Look through the entries below. Report each line that has the word "package" in it.

#####

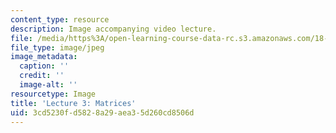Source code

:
 ```yaml
---
content_type: resource
description: Image accompanying video lecture.
file: /media/https%3A/open-learning-course-data-rc.s3.amazonaws.com/18-02-multivariable-calculus-fall-2007/3cd5230fd5828a29aea35d260cd8506d_03.jpg
file_type: image/jpeg
image_metadata:
  caption: ''
  credit: ''
  image-alt: ''
resourcetype: Image
title: 'Lecture 3: Matrices'
uid: 3cd5230f-d582-8a29-aea3-5d260cd8506d
---
```

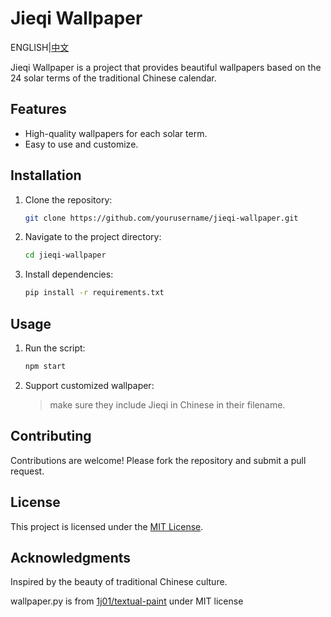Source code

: # Jieqi Wallpaper

ENGLISH|[中文](README-zh-CN.md)

Jieqi Wallpaper is a project that provides beautiful wallpapers based on the 24 solar terms of the traditional Chinese calendar.

## Features

- High-quality wallpapers for each solar term.
- Easy to use and customize.

## Installation

1. Clone the repository:

    ```bash
    git clone https://github.com/yourusername/jieqi-wallpaper.git
    ```

2. Navigate to the project directory:

    ```bash
    cd jieqi-wallpaper
    ```

3. Install dependencies:

    ```bash
    pip install -r requirements.txt
    ```

## Usage

1. Run the script:

    ```bash
    npm start
    ```

2. Support customized wallpaper:
    >make sure they include Jieqi in Chinese in their filename.

## Contributing

Contributions are welcome! Please fork the repository and submit a pull request.

## License

This project is licensed under the [MIT License](LICENSE).

## Acknowledgments

Inspired by the beauty of traditional Chinese culture.

wallpaper.py is from [1j01/textual-paint](https://github.com/1j01/textual-paint/blob/main/src/textual_paint/wallpaper.py) under MIT license
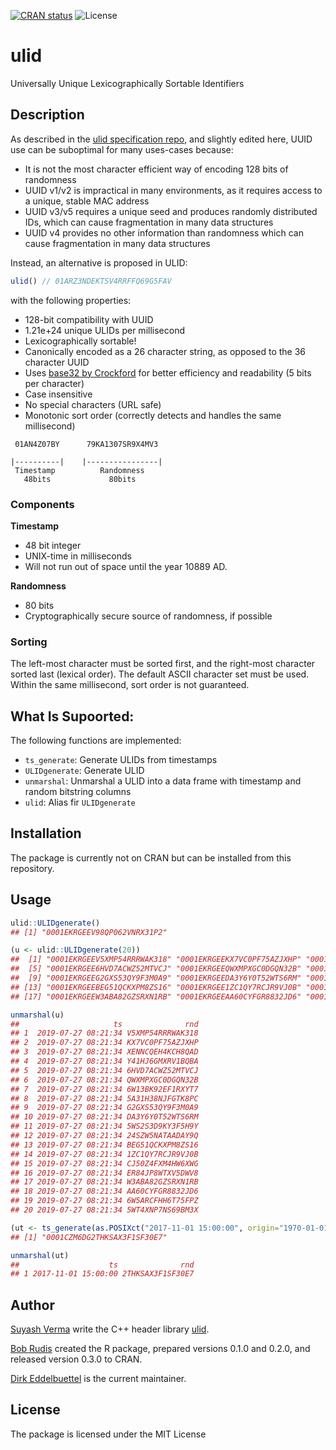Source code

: 
[![CRAN
status](https://www.r-pkg.org/badges/version/ulid)](https://www.r-pkg.org/pkg/ulid)
![License](https://img.shields.io/badge/License-MIT-blue.svg)

# ulid

Universally Unique Lexicographically Sortable Identifiers

## Description

As described in the [ulid specification repo](https://github.com/ulid/spec),
and slightly edited here, UUID use can be suboptimal for many uses-cases because:

  - It is not the most character efficient way of encoding 128 bits of randomness
  - UUID v1/v2 is impractical in many environments, as it requires access to a unique, stable MAC address
  - UUID v3/v5 requires a unique seed and produces randomly distributed IDs, which can cause fragmentation in many data structures
  - UUID v4 provides no other information than randomness which can cause fragmentation in many data structures

Instead, an alternative is proposed in ULID:

``` javascript
ulid() // 01ARZ3NDEKTSV4RRFFQ69G5FAV
```

with the following properties:

  - 128-bit compatibility with UUID
  - 1.21e+24 unique ULIDs per millisecond
  - Lexicographically sortable\!
  - Canonically encoded as a 26 character string, as opposed to the 36 character UUID
  - Uses [base32 by Crockford](https://www.crockford.com/base32.html) for better efficiency and readability (5 bits per character)
  - Case insensitive
  - No special characters (URL safe)
  - Monotonic sort order (correctly detects and handles the same millisecond)


```
 01AN4Z07BY      79KA1307SR9X4MV3

|----------|    |----------------|
 Timestamp          Randomness
   48bits             80bits
```

### Components

**Timestamp**

- 48 bit integer
- UNIX-time in milliseconds
- Will not run out of space until the year 10889 AD.

**Randomness**

- 80 bits
- Cryptographically secure source of randomness, if possible

### Sorting

The left-most character must be sorted first, and the right-most
character sorted last (lexical order). The default ASCII character set
must be used. Within the same millisecond, sort order is not guaranteed.

## What Is Supoorted:

The following functions are implemented:

  - `ts_generate`: Generate ULIDs from timestamps
  - `ULIDgenerate`: Generate ULID
  - `unmarshal`: Unmarshal a ULID into a data frame with timestamp and random bitstring columns
  - `ulid`: Alias fir `ULIDgenerate`

## Installation

The package is currently not on CRAN but can be installed from this repository.

## Usage

``` r
ulid::ULIDgenerate()
## [1] "0001EKRGEEV98QP062VNRX31P2"

(u <- ulid::ULIDgenerate(20))
##  [1] "0001EKRGEEV5XMP54RRRWAK318" "0001EKRGEEKX7VC0PF75AZJXHP" "0001EKRGEEXENNCQEH4KCH8QAD" "0001EKRGEEY41HJ6GMXRV1BQBA"
##  [5] "0001EKRGEE6HVD7ACWZ52MTVCJ" "0001EKRGEEQWXMPXGC0DGQN32B" "0001EKRGEE6W13BK92EF1RXYT7" "0001EKRGEE5A31H38NJFGTK8PC"
##  [9] "0001EKRGEEG2GXS53QY9F3M0A9" "0001EKRGEEDA3Y6Y0T52WTS6RM" "0001EKRGEE5WS2S3D9KY3F5H9Y" "0001EKRGEE24SZW5NATAADAY9Q"
## [13] "0001EKRGEEBEG51QCKXPM8ZS16" "0001EKRGEE1ZC1QY7RCJR9VJ0B" "0001EKRGEECJ50Z4FXM4HW6XWG" "0001EKRGEEER84JP8WTXV5DWV8"
## [17] "0001EKRGEEW3ABA82GZSRXN1RB" "0001EKRGEEAA60CYFGR8832JD6" "0001EKRGEE6W5ARCFHH6T75FPZ" "0001EKRGEE5WT4XNP7NS69BM3X"

unmarshal(u)
##                     ts              rnd
## 1  2019-07-27 08:21:34 V5XMP54RRRWAK318
## 2  2019-07-27 08:21:34 KX7VC0PF75AZJXHP
## 3  2019-07-27 08:21:34 XENNCQEH4KCH8QAD
## 4  2019-07-27 08:21:34 Y41HJ6GMXRV1BQBA
## 5  2019-07-27 08:21:34 6HVD7ACWZ52MTVCJ
## 6  2019-07-27 08:21:34 QWXMPXGC0DGQN32B
## 7  2019-07-27 08:21:34 6W13BK92EF1RXYT7
## 8  2019-07-27 08:21:34 5A31H38NJFGTK8PC
## 9  2019-07-27 08:21:34 G2GXS53QY9F3M0A9
## 10 2019-07-27 08:21:34 DA3Y6Y0T52WTS6RM
## 11 2019-07-27 08:21:34 5WS2S3D9KY3F5H9Y
## 12 2019-07-27 08:21:34 24SZW5NATAADAY9Q
## 13 2019-07-27 08:21:34 BEG51QCKXPM8ZS16
## 14 2019-07-27 08:21:34 1ZC1QY7RCJR9VJ0B
## 15 2019-07-27 08:21:34 CJ50Z4FXM4HW6XWG
## 16 2019-07-27 08:21:34 ER84JP8WTXV5DWV8
## 17 2019-07-27 08:21:34 W3ABA82GZSRXN1RB
## 18 2019-07-27 08:21:34 AA60CYFGR8832JD6
## 19 2019-07-27 08:21:34 6W5ARCFHH6T75FPZ
## 20 2019-07-27 08:21:34 5WT4XNP7NS69BM3X

(ut <- ts_generate(as.POSIXct("2017-11-01 15:00:00", origin="1970-01-01")))
## [1] "0001CZM6DG2THKSAX3F1SF30E7"

unmarshal(ut)
##                    ts              rnd
## 1 2017-11-01 15:00:00 2THKSAX3F1SF30E7
```

## Author

[Suyash Verma](https://github.com/suyash) write the C++ header library [ulid](https://github.com/suyash/ulid).

[Bob Rudis](https://rud.is) created the R package, prepared versions 0.1.0 and 0.2.0, and released version 0.3.0 to CRAN.

[Dirk Eddelbuettel](https://dirk.eddelbuettel.com) is the current maintainer.

## License

The package is licensed under the MIT License
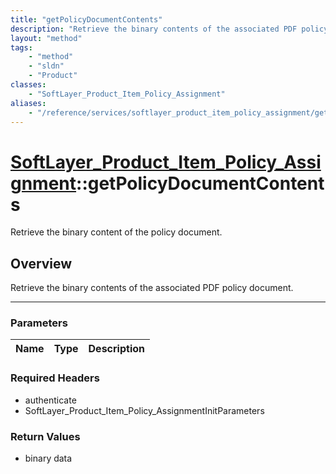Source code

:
 ```yaml
---
title: "getPolicyDocumentContents"
description: "Retrieve the binary contents of the associated PDF policy document."
layout: "method"
tags:
    - "method"
    - "sldn"
    - "Product"
classes:
    - "SoftLayer_Product_Item_Policy_Assignment"
aliases:
    - "/reference/services/softlayer_product_item_policy_assignment/getPolicyDocumentContents"
---
```

# [SoftLayer_Product_Item_Policy_Assignment](/reference/services/SoftLayer_Product_Item_Policy_Assignment)::getPolicyDocumentContents

Retrieve the binary content of the policy document.


## Overview 
Retrieve the binary contents of the associated PDF policy document. 

-----

### Parameters 
|Name | Type | Description |
| --- | --- | --- |


### Required Headers
* authenticate
* SoftLayer_Product_Item_Policy_AssignmentInitParameters


### Return Values
* binary data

#####

#### [RESULT]
The package is currently not on CRAN but can be installed from this repository.
[Bob Rudis](https://rud.is) created the R package, prepared versions 0.1.0 and 0.2.0, and released version 0.3.0 to CRAN.
The package is licensed under the MIT License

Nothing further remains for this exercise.